▶ **ABOUT THIS EXERCISE**: There is one span to output from the data below: the lines starting at the line with "治小儿发歇寒热，心腹胀满。调中丸方人参 赤茯苓（去黑皮各一两） 桂（去粗皮三分）" and ending at the line with "治小儿哺露，伤饱烦热羸瘦。鸡骨丸方鸡骨（煮熟黄雌鸡左右肋骨一两炙黄） 赤芍药（半两） 川大黄（半两锉微炒）". Output it exactly, ends included, nothing more.

%%

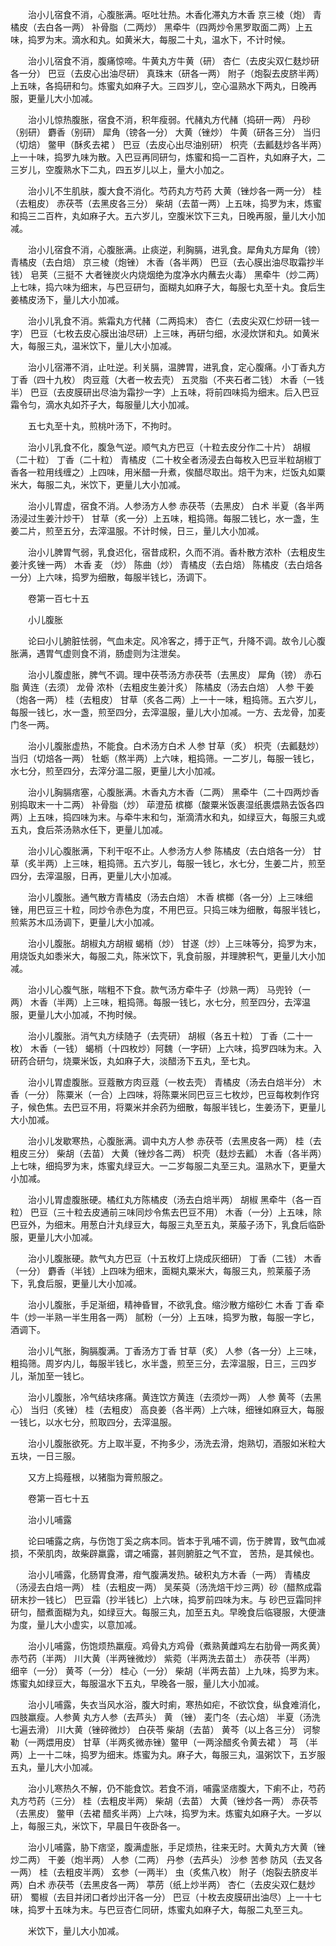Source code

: <!-- { "loadSidebar": true } -->
　　治小儿宿食不消，心腹胀满。呕吐壮热。木香化滞丸方木香 京三棱（炮） 青橘皮（去白各一两） 补骨脂（二两炒） 黑牵牛（四两炒令黑罗取面二两）上五味，捣罗为末。滴水和丸。如黄米大，每服二十丸，温水下，不计时候。

　　治小儿宿食不消，腹痛惊啼。牛黄丸方牛黄（研） 杏仁（去皮尖双仁麸炒研各一分） 巴豆（去皮心出油尽研） 真珠末（研各一两） 附子（炮裂去皮脐半两）上五味，各捣研和匀。炼蜜丸如麻子大。三四岁儿，空心温熟水下两丸，日晚再服，更量儿大小加减。

　　治小儿惊热腹胀，宿食不消，积年瘦弱。代赭丸方代赭（捣研一两） 丹砂（别研） 麝香（别研） 犀角（镑各一分） 大黄（锉炒） 牛黄（研各三分） 当归（切焙） 鳖甲（酥炙去裙 ） 巴豆（去皮心出尽油别研） 枳壳（去瓤麸炒各半两）上一十味，捣罗九味为散。入巴豆再同研匀，炼蜜和捣一二百杵，丸如麻子大，二三岁儿，空腹熟水下二丸，四五岁儿以上，量大小加之。

　　治小儿不生肌肤，腹大食不消化。芍药丸方芍药 大黄（锉炒各一两一分） 桂（去粗皮） 赤茯苓（去黑皮各三分） 柴胡（去苗一两）上五味，捣罗为末，炼蜜和捣三二百杵，丸如麻子大。五六岁儿，空腹米饮下三丸，日晚再服，量儿大小加减。

　　治小儿宿食不消，心腹胀满。止痰逆，利胸膈，进乳食。犀角丸方犀角（镑） 青橘皮（去白焙） 京三棱（炮锉） 木香（各半两） 巴豆（去心膜出油尽取霜抄半钱） 皂荚（三挺不 大者锉炭火内烧烟绝为度净水内蘸去火毒） 黑牵牛（炒二两）上七味，捣六味为细末，与巴豆研匀，面糊丸如麻子大，每服七丸至十丸。食后生姜橘皮汤下，量儿大小加减。

　　治小儿乳食不消。紫霜丸方代赭（二两捣末） 杏仁（去皮尖双仁炒研一钱一字） 巴豆（七枚去皮心膜出油尽研）上三味，再研匀细，水浸炊饼和丸。如黄米大，每服三丸，温米饮下，量儿大小加减。

　　治小儿宿滞不消，止吐逆。利关膈，温脾胃，进乳食，定心腹痛。小丁香丸方丁香（四十九枚） 肉豆蔻（大者一枚去壳） 五灵脂（不夹石者二钱） 木香（一钱半） 巴豆（去皮膜研出尽油为霜抄一字）上五味，将前四味捣为细末。后入巴豆霜令匀，滴水丸如芥子大，每服量儿大小加减。

　　五七丸至十丸，煎桃叶汤下，不拘时。

　　治小儿乳食不化，腹急气逆。顺气丸方巴豆（十粒去皮分作二十片） 胡椒（二十粒） 丁香（二十粒） 青橘皮（二十枚全者汤浸去白每枚入巴豆半粒胡椒丁香各一粒用线缠之）上四味，用米醋一升煮，俟醋尽取出。焙干为末，烂饭丸如粟米大，每服二丸，米饮下，更量儿大小加减。

　　治小儿胃虚，宿食不消。人参汤方人参 赤茯苓（去黑皮） 白术 半夏（各半两汤浸过生姜汁炒干） 甘草（炙一分）上五味，粗捣筛。每服二钱匕，水一盏，生姜二片，煎至五分，去滓温服。不计时候，日三，量儿大小加减。

　　治小儿脾胃气弱，乳食迟化，宿昔成积，久而不消。香朴散方浓朴（去粗皮生姜汁炙锉一两） 木香 麦 （炒） 陈曲（炒） 青橘皮（去白焙） 陈橘皮（去白焙各一分）上六味，捣罗为细散，每服半钱匕，汤调下。

　　卷第一百七十五

　　小儿腹胀

　　论曰小儿腑脏怯弱，气血未定。风冷客之，搏于正气，升降不调。故令儿心腹胀满，遇胃气虚则食不消，肠虚则为注泄矣。

　　治小儿腹虚胀，脾气不调。理中茯苓汤方赤茯苓（去黑皮） 犀角（镑） 赤石脂 黄连（去须） 龙骨 浓朴（去粗皮生姜汁炙） 陈橘皮（汤去白焙） 人参 干姜（炮各一两） 桂（去粗皮） 甘草（炙各二两）上一十一味，粗捣筛。五六岁儿，每服一钱匕，水一盏，煎至四分，去滓温服，量儿大小加减。一方、去龙骨，加麦门冬一两。

　　治小儿腹胀虚热，不能食。白术汤方白术 人参 甘草（炙） 枳壳（去瓤麸炒） 当归（切焙各一两） 牡蛎（熬半两）上六味，粗捣筛。一二岁儿，每服一钱匕，水七分，煎至四分，去滓分温二服，更量儿大小加减。

　　治小儿胸膈痞塞，心腹胀满。木香丸方木香（二两） 黑牵牛（二十四两炒香别捣取末一十二两） 补骨脂（炒） 荜澄茄 槟榔（酸粟米饭裹湿纸裹煨熟去饭各四两）上五味，捣四味为末。与牵牛末和匀，渐滴清水和丸，如绿豆大，每服三丸或五丸，食后茶汤熟水任下，更量儿加减。

　　治小儿心腹胀满，下利干呕不止。人参汤方人参 陈橘皮（去白焙各一分） 甘草（炙半两）上三味，粗捣筛。五六岁儿，每服一钱匕，水七分，生姜二片，煎至四分，去滓温服，日再，更量儿大小加减。

　　治小儿腹胀。通气散方青橘皮（汤去白焙） 木香 槟榔（各一分）上三味细锉，用巴豆三十粒，同炒令赤色为度，不用巴豆。只捣三味为细散，每服半钱匕，煎紫苏木瓜汤调下，更量儿大小加减。

　　治小儿腹胀。胡椒丸方胡椒 蝎梢（炒） 甘遂（炒）上三味等分，捣罗为末，用烧饭丸如黍米大，每服二丸，陈米饮下，乳食前服，并理脾积气，更量儿大小加减。

　　治小儿心腹气胀，喘粗不下食。款气汤方牵牛子（炒熟一两） 马兜铃（一两） 木香（半两）上三味，粗捣筛。每服一钱匕，水七分，煎至四分，去滓温服，更量儿大小加减，不拘时候。

　　治小儿腹胀。消气丸方续随子（去壳研） 胡椒（各五十粒） 丁香（二十一枚） 木香（一钱） 蝎梢（十四枚炒）阿魏（一字研）上六味，捣罗四味为末。入研药合研匀，烧粟米饭，丸如麻子大，淡醋汤下五丸，至七丸。

　　治小儿胃虚腹胀。豆蔻散方肉豆蔻（一枚去壳） 青橘皮（汤去白焙半分） 木香（一分） 陈粟米（一合）上四味，将陈粟米同巴豆三七枚炒，巴豆每枚刺作窍子，候色焦。去巴豆不用，将粟米并余药为细散，每服半钱匕，生姜汤下，更量儿大小加减。

　　治小儿发歇寒热，心腹胀满。调中丸方人参 赤茯苓（去黑皮各一两） 桂（去粗皮三分） 柴胡（去苗） 大黄（锉炒各二两） 枳壳（麸炒去瓤） 木香（各半两）上七味，细捣罗为末，炼蜜丸绿豆大。一二岁每服二丸至三丸。温熟水下，更量大小加减。

　　治小儿胃虚腹胀硬。橘红丸方陈橘皮（汤去白焙半两） 胡椒 黑牵牛（各一百粒） 巴豆（三十粒去皮通前三味同炒令焦去巴豆不用） 木香（一分）上五味，除巴豆外，为细末。用葱白汁丸绿豆大，每服三丸至五丸，莱菔子汤下，乳食后临卧服，更量儿大小加减。

　　治小儿腹胀硬。款气丸方巴豆（十五枚灯上烧成灰细研） 丁香（二钱） 木香（一分） 麝香（半钱）上四味为细末，面糊丸粟米大，每服三丸，煎莱菔子汤下，乳食后服，更量儿大小加减。

　　治小儿腹胀，手足渐细，精神昏冒，不欲乳食。缩沙散方缩砂仁 木香 丁香 牵牛（炒一半熟一半生用各一两） 腻粉（一分）上五味，捣罗为散，每服一字匕，酒调下。

　　治小儿气胀，胸膈腹满。丁香汤方丁香 甘草（炙） 人参（各一分）上三味，粗捣筛。周岁内儿，每服半钱匕，水半盏，煎至三分，去滓温服，日三，三四岁儿，渐加至一钱匕。

　　治小儿腹胀，冷气结块疼痛。黄连饮方黄连（去须炒一两） 人参 黄芩（去黑心） 当归（炙锉） 桂（去粗皮） 高良姜（各半两）上六味，细锉如麻豆大，每服一钱匕，以水七分，煎取四分，去滓温服。

　　治小儿腹胀欲死。方上取半夏，不拘多少，汤洗去滑，炮熟切，酒服如米粒大五块，一日三服。

　　又方上捣薤根，以猪脂为膏煎服之。

　　卷第一百七十五

　　治小儿哺露

　　论曰哺露之病，与伤饱丁奚之病本同。皆本于乳哺不调，伤于脾胃，致气血减损，不荣肌肉，故柴辟羸露，谓之哺露，甚则腑脏之气不宜， 苦热，是其候也。

　　治小儿哺露，化肠胃食滞，疳气腹满发热。破积丸方木香（一两） 青橘皮（汤浸去白焙一两） 桂（去粗皮一两） 吴茱萸（汤洗焙干炒三两）砂（醋熬成霜研末抄一钱匕） 巴豆霜（抄半钱匕）上六味，捣罗前四味为末。与 砂巴豆霜同拌研匀，醋煮面糊为丸，如绿豆大。每服三丸，加至五丸。早晚食后临寝服，大便溏为度，量儿大小虚实，以意加减。

　　治小儿哺露，伤饱烦热羸瘦。鸡骨丸方鸡骨（煮熟黄雌鸡左右肋骨一两炙黄） 赤芍药（半两） 川大黄（半两锉微炒） 紫菀（半两洗去苗土） 赤茯苓（半两） 细辛（一分） 黄芩（一分） 桂心（一分） 柴胡（半两去苗）上九味，捣罗为末。炼蜜丸如绿豆大，每服温水下五丸，早晚各一服，量儿大小加减。

　　治小儿哺露，失衣当风水浴，腹大时痢，寒热如疟，不欲饮食，纵食难消化，四肢羸瘦。人参黄 丸方人参（去芦头） 黄 （锉） 麦门冬（去心焙） 半夏（汤洗七遍去滑） 川大黄（锉碎微炒） 白茯苓 柴胡（去苗） 黄芩（以上各三分） 诃黎勒（一两煨用皮） 甘草（半两炙微赤锉）鳖甲（一两涂醋炙令黄去裙 ） 芎 （半两）上一十二味，捣罗为细末。炼蜜为丸。麻子大，每服三丸，温粥饮下，五岁服五丸，量儿大小加减。

　　治小儿寒热久不解，仍不能食饮。若食不消，哺露坚痞腹大，下痢不止，芍药丸方芍药（三分） 桂（去粗皮半两） 柴胡（去苗） 大黄（锉炒各一两） 赤茯苓（去黑皮） 鳖甲（去裙 醋炙半两）上六味，捣罗为末。炼蜜丸如麻子大。一岁以上，每服三丸，米饮下，早晨日午夜卧各一。

　　治小儿哺露，胁下痞坚，腹满虚胀，手足烦热，往来无时。大黄丸方大黄（锉炒二两） 干姜（炮半两） 人参（二两） 丹参（去芦头） 沙参 苦参 防风（去叉各一两） 桂（去粗皮半两） 玄参（一两半） 虫（炙焦八枚） 附子（炮裂去脐皮半两）白术 赤茯苓（去黑皮各一两） 葶苈（纸上炒半两） 杏仁（去皮尖双仁麸炒研） 蜀椒（去目并闭口者炒出汗各一分） 巴豆（十枚去皮膜研出油尽）上一十七味，捣罗十五味为末。与巴豆杏仁同研，炼蜜丸如麻子大，每服二丸至三丸。

　　米饮下，量儿大小加减。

%%

▶ **RESPONSE TO THE TASK**:
　　治小儿发歇寒热，心腹胀满。调中丸方人参 赤茯苓（去黑皮各一两） 桂（去粗皮三分） 柴胡（去苗） 大黄（锉炒各二两） 枳壳（麸炒去瓤） 木香（各半两）上七味，细捣罗为末，炼蜜丸绿豆大。一二岁每服二丸至三丸。温熟水下，更量大小加减。

　　治小儿胃虚腹胀硬。橘红丸方陈橘皮（汤去白焙半两） 胡椒 黑牵牛（各一百粒） 巴豆（三十粒去皮通前三味同炒令焦去巴豆不用） 木香（一分）上五味，除巴豆外，为细末。用葱白汁丸绿豆大，每服三丸至五丸，莱菔子汤下，乳食后临卧服，更量儿大小加减。

　　治小儿腹胀硬。款气丸方巴豆（十五枚灯上烧成灰细研） 丁香（二钱） 木香（一分） 麝香（半钱）上四味为细末，面糊丸粟米大，每服三丸，煎莱菔子汤下，乳食后服，更量儿大小加减。

　　治小儿腹胀，手足渐细，精神昏冒，不欲乳食。缩沙散方缩砂仁 木香 丁香 牵牛（炒一半熟一半生用各一两） 腻粉（一分）上五味，捣罗为散，每服一字匕，酒调下。

　　治小儿气胀，胸膈腹满。丁香汤方丁香 甘草（炙） 人参（各一分）上三味，粗捣筛。周岁内儿，每服半钱匕，水半盏，煎至三分，去滓温服，日三，三四岁儿，渐加至一钱匕。

　　治小儿腹胀，冷气结块疼痛。黄连饮方黄连（去须炒一两） 人参 黄芩（去黑心） 当归（炙锉） 桂（去粗皮） 高良姜（各半两）上六味，细锉如麻豆大，每服一钱匕，以水七分，煎取四分，去滓温服。

　　治小儿腹胀欲死。方上取半夏，不拘多少，汤洗去滑，炮熟切，酒服如米粒大五块，一日三服。

　　又方上捣薤根，以猪脂为膏煎服之。

　　卷第一百七十五

　　治小儿哺露

　　论曰哺露之病，与伤饱丁奚之病本同。皆本于乳哺不调，伤于脾胃，致气血减损，不荣肌肉，故柴辟羸露，谓之哺露，甚则腑脏之气不宜， 苦热，是其候也。

　　治小儿哺露，化肠胃食滞，疳气腹满发热。破积丸方木香（一两） 青橘皮（汤浸去白焙一两） 桂（去粗皮一两） 吴茱萸（汤洗焙干炒三两）砂（醋熬成霜研末抄一钱匕） 巴豆霜（抄半钱匕）上六味，捣罗前四味为末。与 砂巴豆霜同拌研匀，醋煮面糊为丸，如绿豆大。每服三丸，加至五丸。早晚食后临寝服，大便溏为度，量儿大小虚实，以意加减。

　　治小儿哺露，伤饱烦热羸瘦。鸡骨丸方鸡骨（煮熟黄雌鸡左右肋骨一两炙黄） 赤芍药（半两） 川大黄（半两锉微炒） 紫菀（半两洗去苗土） 赤茯苓（半两） 细辛（一分） 黄芩（一分） 桂心（一分） 柴胡（半两去苗）上九味，捣罗为末。炼蜜丸如绿豆大，每服温水下五丸，早晚各一服，量儿大小加减。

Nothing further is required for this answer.